I was listening to that rather old-fashioned device the radio yesterday when I heard something that made me sit up and take notice. Twitter, a company that has never made a profit, was offering its shares in an Initial Public Offering (IPO).

The remarkable thing was that only last week it announced it was going to sell shares for between $17 and $20 but such has been the clamour for a stake in the company it actually opened at $26 a share. This valued a company that has never made a profit at $13billion! The price is based largely on the potential for profit that the the huge number of user offers and that made me thing about how the internet has transformed the relationship between business and its customers.

As customers it has empowered us to seek out the best deals and forced companies to compete in already massively competitive markets. If they can’t match the price of something on the web they are likely to go to the wall. Comet for example simply could not compete with its online competitors. The internet simply dealt it a series of blow from which it reeled for a number of years before finally hitting the canvas.

The Power of Complaints

For customers the power of complaint is amplified a million times by Twitter and Facebook because whereas we perhaps used to only be able to complain to a select number of friends about a problem we were having with a company or shop, now we can complain to hundreds and maybe even thousands via social media. Businesses cannot ignore those issues in the way they could in the past. Reputations mean profit and that has made companies focus more on their relationship with their customers. This empowerment has been hugely beneficial for customers of course but it has also transformed the landscape for business who have to be smarter, leaner and fresher to live up to the high standards being demanded by increasingly savvy customers. Business has been forced to reassess how it works and reaches out to its consumers.

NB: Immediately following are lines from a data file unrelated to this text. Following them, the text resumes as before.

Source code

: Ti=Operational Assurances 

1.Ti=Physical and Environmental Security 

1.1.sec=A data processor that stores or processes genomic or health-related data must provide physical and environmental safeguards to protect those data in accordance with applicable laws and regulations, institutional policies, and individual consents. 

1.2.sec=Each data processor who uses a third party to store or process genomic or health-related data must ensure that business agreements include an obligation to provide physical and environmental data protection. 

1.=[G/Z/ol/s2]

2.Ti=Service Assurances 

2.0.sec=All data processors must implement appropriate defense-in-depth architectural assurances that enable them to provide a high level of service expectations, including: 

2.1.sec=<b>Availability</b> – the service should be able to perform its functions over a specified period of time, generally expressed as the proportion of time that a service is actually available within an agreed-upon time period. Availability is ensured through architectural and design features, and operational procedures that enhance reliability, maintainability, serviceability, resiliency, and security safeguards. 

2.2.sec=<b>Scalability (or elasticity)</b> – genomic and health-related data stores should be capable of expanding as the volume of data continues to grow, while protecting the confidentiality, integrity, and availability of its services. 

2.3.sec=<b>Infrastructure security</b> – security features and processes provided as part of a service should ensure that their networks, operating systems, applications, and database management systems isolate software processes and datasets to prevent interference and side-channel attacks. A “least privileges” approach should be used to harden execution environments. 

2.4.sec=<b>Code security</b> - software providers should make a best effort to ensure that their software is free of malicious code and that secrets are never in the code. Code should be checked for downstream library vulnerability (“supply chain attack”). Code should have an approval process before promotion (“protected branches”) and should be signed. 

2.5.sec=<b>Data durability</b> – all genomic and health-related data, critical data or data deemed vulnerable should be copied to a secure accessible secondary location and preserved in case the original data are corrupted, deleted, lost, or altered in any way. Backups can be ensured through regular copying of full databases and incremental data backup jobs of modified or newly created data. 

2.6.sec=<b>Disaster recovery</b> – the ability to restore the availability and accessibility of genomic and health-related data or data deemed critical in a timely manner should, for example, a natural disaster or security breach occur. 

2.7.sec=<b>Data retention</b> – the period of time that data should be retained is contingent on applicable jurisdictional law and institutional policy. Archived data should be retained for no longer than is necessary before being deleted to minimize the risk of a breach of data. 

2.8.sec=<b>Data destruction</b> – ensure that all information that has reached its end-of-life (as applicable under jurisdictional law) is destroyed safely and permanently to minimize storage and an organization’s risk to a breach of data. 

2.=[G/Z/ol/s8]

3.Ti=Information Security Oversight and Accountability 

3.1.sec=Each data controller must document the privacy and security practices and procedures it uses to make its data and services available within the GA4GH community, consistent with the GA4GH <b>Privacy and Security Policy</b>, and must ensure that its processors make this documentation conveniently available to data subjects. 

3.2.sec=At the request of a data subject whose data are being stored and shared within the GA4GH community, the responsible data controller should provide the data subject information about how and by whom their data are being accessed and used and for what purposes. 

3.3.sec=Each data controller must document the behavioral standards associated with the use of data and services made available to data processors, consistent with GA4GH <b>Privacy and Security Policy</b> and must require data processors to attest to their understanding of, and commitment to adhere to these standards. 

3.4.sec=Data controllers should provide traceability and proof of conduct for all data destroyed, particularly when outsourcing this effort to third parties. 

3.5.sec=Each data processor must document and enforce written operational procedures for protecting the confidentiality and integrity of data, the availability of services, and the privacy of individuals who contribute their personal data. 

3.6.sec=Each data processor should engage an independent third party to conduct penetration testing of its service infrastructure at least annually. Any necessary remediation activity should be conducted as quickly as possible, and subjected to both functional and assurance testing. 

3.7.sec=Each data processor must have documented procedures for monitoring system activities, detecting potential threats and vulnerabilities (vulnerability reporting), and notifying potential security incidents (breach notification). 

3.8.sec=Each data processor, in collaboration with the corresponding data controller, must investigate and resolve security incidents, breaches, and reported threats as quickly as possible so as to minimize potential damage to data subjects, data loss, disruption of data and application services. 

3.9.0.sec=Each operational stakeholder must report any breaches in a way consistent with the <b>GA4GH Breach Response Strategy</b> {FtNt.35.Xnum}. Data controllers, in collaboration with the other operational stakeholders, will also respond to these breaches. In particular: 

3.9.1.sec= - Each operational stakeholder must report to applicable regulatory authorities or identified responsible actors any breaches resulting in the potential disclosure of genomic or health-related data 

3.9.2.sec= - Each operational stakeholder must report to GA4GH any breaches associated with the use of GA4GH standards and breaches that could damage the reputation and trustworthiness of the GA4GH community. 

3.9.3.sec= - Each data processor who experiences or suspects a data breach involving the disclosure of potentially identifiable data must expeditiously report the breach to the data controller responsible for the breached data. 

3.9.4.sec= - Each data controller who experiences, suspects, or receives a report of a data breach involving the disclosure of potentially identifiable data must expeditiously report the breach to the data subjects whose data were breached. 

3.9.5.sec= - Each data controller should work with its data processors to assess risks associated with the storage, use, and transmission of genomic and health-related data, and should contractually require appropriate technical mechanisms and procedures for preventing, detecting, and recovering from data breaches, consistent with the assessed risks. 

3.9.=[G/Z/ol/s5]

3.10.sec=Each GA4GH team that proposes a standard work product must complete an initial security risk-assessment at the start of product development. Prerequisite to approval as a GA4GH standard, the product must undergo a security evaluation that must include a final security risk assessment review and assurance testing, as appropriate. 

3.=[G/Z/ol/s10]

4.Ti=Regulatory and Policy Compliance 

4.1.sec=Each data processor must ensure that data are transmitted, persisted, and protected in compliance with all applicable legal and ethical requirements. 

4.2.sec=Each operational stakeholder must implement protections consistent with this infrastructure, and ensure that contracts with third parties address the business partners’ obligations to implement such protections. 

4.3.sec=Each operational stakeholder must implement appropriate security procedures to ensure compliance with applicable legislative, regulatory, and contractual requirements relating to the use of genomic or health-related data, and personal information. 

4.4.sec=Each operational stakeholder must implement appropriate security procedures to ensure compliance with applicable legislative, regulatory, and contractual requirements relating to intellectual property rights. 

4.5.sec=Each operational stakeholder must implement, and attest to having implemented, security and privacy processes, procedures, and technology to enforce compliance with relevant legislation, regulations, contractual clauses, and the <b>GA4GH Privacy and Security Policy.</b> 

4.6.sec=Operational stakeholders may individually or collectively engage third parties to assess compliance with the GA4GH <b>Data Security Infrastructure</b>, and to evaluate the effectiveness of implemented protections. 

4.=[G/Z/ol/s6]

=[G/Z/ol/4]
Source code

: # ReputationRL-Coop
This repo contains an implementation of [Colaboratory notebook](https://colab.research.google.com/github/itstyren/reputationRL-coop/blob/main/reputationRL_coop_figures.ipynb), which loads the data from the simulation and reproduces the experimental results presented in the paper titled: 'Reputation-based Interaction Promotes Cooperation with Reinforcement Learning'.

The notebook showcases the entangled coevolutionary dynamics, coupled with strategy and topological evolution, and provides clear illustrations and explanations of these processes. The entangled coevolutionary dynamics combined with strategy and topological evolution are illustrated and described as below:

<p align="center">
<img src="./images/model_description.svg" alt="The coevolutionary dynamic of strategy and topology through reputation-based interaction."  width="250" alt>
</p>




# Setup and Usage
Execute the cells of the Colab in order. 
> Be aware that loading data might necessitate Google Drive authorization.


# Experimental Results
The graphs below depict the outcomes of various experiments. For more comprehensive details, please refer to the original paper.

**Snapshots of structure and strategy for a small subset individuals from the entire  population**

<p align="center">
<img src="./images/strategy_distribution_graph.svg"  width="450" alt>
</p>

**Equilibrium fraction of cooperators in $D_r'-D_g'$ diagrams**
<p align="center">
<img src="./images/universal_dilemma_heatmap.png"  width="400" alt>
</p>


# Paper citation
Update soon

Business Take Upon Digital Strategy Rather Than Conventional

Businesses are diverting their attention away from more conventional advertising in newspapers and magazines to online advertising particularly via social media. The way they are doing this is more subtle than an in your face advert. They use competitions on social media where you have to like of follow them to gain entry and this allows them into your online social world. You share their posts with your friends and of course they can target you directly with adverts to suit the sort of things they can see you like, follow or search for.

Don’t get me wrong it’s a two-way street and benefits the customer as well as the business by offering special deals and competitions but make no mistake it’s a crucial tool in the way businesses are taking advantage of the changed marketplace.

Most Companies Now Have Some Form Of SEO Strategy

I doubt there are many companies without some form of online presence these days and even fewer without some form of SEO. Just ask yourself the last time you looked beyond the first five or six entries on Google let alone beyond the first page! Just the fact that “”to google”” has become a verb is enough to demonstrate the power of being at the top of the page! And of course it why Google is valued at $334billion!

It seem to me that the most amazing thing the internet revolution has done is to make the extraordinary ordinary! It’s taken the next step and become an evolutionary process rather than a revolutionary one. Revolution is a sudden, complete or marked change, whereas evolution is a process of gradual, peaceful, progressive change or development. In other words a more normal process without the shocks that something revolutionary might entail.

Recruitment In The Internet Age

When companies are recruiting now the whole process up to interview is done online. Correspondence is done by e-mail rather than by snail-mail and the whole process is faster and easier to manage. New staff can be recruited with minimal expense and in minimal time. There’s nothing strange or unusual about it these days. The natural evolutionary step in the process is probably to interview via Skype! Revolutionary? Hardly and believe me it’s coming to an interview process near you soon!

The World Is That Of The Consumer

I’ve left the best until last as far as businesses are concern. If for consumers the world is their department store then for businesses it’s their market-place.

There is nothing you can’t trade and no-one you can’t trade it with in the global economy. And what used to take hundreds of man hours to achieve now takes just hours. No travel involved. You can deal with a business in Napal and a customer in New Jersey without leaving your office in Manchester.

The fact that you can sell anything to anyone in so many ways is not without problems. The different customs and tax regimes you might have to deal with add an unnecessary level of complexity but there’s nothing that can’t be dealt with and the potential results make it well worth the effort. In any event the evolutionary principle I mentioned earlier are already starting to kick in. We are starting to see a harmonisation of tax and regulations across the world to enable business without frontiers to flourish.

So when you sit down to send an e-mail today or do some research for work remember you are part of something evolutionary!